While it may be argued that the ordinance's points have been raised more often than justified, the statistics may also indicate that the problem lies in the other direction. Whether rights ought to be given effect, in a particular case, is often the result of balancing those rights against other things. That the balance should so often go against the individual shows how little weight the court, or the judge concerned, attaches to those rights.

As pointed out by Dr Johannes Chan, whose expertise in ordinance cases is well recognised, the problem is thrown into sharp relief by the recent Privy Council decision releasing four Vietnamese migrants. The Privy Council judges in that case clearly adopted a much more serious attitude towards personal liberty than the Hong Kong Court of Appeal.

It was not just a matter of weight. It affected the relevant principle of law perceived. The Privy Council considered whether the executive authority concerned exercising a power of detention lawfully or not, was a matter for the court's determination.

Whereas the Hong Kong Court of Appeal considered it a matter for the executive authority to determine, the court's power is limited to examining whether the determination of the executive authority has been inconceivably unreasonable.

In other words, the highest court in Hong Kong is prepared to accept a greater measure of power for the executive than the Privy Council. Here lies the doubt: are we going to have a court of final appeal which will adequately protect the rights of the individual against the executive, particularly if that court is going to be largely constituted by elevating the present Court of Appeal? An even more sobering case is the Privy Council decision in the Ming Pao case. In that case, Ming Pao newspaper, together with three of its editors, was charged under section 30(1) of the Prevention of Bribery Ordinance for disclosing, in August, 1994, the fact that the ICAC was investigating the widely-publicised incident of several developers 'joining hands' in a land auction in May that year.

In the trial before the magistrate's court, the defendants submitted there was no case to answer on two grounds: that section 30(I), correctly interpreted, required that there be identified suspects in the investigation, and there were no suspects in the August 1994 investigation of the ICAC; and that, in any event, section 30(1) was impliedly repealed for inconsistency with the ordinance.

The magistrate accepted both points, and the defendants were discharged. On appeal by the Crown, only the second point was argued.

On that point, the Court of Appeal overturned the magistrates' decision.

The defendants appealed to the Privy Council.

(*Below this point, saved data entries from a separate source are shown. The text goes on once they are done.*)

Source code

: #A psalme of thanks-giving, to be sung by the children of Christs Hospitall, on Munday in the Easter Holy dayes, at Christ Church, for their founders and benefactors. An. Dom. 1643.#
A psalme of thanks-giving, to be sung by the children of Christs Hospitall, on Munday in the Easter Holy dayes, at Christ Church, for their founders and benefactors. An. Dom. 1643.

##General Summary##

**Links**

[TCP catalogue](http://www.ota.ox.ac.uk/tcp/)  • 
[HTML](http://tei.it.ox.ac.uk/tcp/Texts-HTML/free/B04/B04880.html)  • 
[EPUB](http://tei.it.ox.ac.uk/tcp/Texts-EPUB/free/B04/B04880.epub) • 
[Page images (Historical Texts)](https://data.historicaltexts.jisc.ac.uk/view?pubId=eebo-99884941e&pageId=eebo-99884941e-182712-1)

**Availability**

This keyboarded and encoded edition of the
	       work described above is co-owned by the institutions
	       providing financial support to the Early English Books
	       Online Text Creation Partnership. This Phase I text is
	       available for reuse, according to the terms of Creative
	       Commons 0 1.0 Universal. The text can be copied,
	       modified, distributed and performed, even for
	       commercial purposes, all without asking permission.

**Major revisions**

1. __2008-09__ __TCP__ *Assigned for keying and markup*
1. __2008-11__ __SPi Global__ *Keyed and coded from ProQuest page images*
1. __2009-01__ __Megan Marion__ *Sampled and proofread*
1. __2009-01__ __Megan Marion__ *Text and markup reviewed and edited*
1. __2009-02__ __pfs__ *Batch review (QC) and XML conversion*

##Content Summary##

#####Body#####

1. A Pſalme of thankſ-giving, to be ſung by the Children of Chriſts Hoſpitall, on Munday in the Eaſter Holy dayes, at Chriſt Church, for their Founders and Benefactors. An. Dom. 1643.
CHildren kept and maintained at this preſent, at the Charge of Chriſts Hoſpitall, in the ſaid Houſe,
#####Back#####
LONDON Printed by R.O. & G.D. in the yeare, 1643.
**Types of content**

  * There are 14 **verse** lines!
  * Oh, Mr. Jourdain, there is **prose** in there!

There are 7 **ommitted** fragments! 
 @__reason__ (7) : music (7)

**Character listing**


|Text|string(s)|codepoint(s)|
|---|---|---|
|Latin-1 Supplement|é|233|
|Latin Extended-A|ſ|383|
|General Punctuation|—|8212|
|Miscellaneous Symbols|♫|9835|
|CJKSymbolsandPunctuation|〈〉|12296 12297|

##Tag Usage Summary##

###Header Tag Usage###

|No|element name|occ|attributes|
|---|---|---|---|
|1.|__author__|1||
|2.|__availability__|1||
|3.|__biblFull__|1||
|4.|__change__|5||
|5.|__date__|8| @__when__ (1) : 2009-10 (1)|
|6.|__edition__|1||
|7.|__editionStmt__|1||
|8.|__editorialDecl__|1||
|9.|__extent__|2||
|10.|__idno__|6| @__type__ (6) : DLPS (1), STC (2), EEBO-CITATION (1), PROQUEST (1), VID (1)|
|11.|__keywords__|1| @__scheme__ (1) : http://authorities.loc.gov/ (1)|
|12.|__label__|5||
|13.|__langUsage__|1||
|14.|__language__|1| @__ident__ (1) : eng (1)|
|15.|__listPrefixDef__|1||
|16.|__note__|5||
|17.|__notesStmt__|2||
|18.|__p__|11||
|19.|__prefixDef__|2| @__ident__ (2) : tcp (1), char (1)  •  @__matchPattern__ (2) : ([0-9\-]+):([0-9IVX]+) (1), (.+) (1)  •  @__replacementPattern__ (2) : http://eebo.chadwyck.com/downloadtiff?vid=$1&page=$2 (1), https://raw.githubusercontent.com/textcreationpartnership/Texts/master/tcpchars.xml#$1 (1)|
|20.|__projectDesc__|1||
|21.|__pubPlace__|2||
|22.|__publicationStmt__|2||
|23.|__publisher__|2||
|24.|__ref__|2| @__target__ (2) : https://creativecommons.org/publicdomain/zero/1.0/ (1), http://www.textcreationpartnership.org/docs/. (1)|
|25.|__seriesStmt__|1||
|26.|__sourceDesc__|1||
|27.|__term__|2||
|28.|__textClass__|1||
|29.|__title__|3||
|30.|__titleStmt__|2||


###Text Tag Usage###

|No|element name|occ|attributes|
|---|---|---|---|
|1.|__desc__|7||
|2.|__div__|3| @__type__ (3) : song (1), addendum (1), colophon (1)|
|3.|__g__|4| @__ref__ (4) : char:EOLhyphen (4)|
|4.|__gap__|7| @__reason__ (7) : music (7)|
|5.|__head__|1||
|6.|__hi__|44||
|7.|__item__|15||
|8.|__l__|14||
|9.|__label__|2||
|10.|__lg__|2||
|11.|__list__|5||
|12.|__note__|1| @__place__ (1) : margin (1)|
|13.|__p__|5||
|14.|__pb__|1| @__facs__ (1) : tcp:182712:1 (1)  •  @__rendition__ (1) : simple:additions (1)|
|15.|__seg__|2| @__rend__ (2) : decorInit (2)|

In the decision given earlier this month, the Privy Council determined in favour of the defendants on the first point but against them on the second.

Thus, while the defendants went free, section 30(1) has become more unassailable than before, at least on the purely legal basis. Hailed as a 'compromise' judgment by lawyers, in that case the Privy Council deferred to the local courts and the local legislature for striking the balance between the freedom of information and the need for draconian anti-corruption legislation.

The Privy Council accepted the principles put forward by the defence counsel on what any legislation seeking to restrict human rights must be subject to, such as necessity and proportionality, but took the view that the judgment of the necessity and proportionality of section 30(1) is best left to the local courts.

Whether their lordships' line of reasoning is entirely faultless or not (and criticisms are certainly possible), the point I wish to make is that we are thrown back on the attitude and values of our own courts on a matter of balancing human rights against the power of the executive - with far from satisfactory results.

What these cases press home to us is that we do not only need an independent judiciary. We need judges with conviction over the protection of human rights, particularly in the court of final appeal.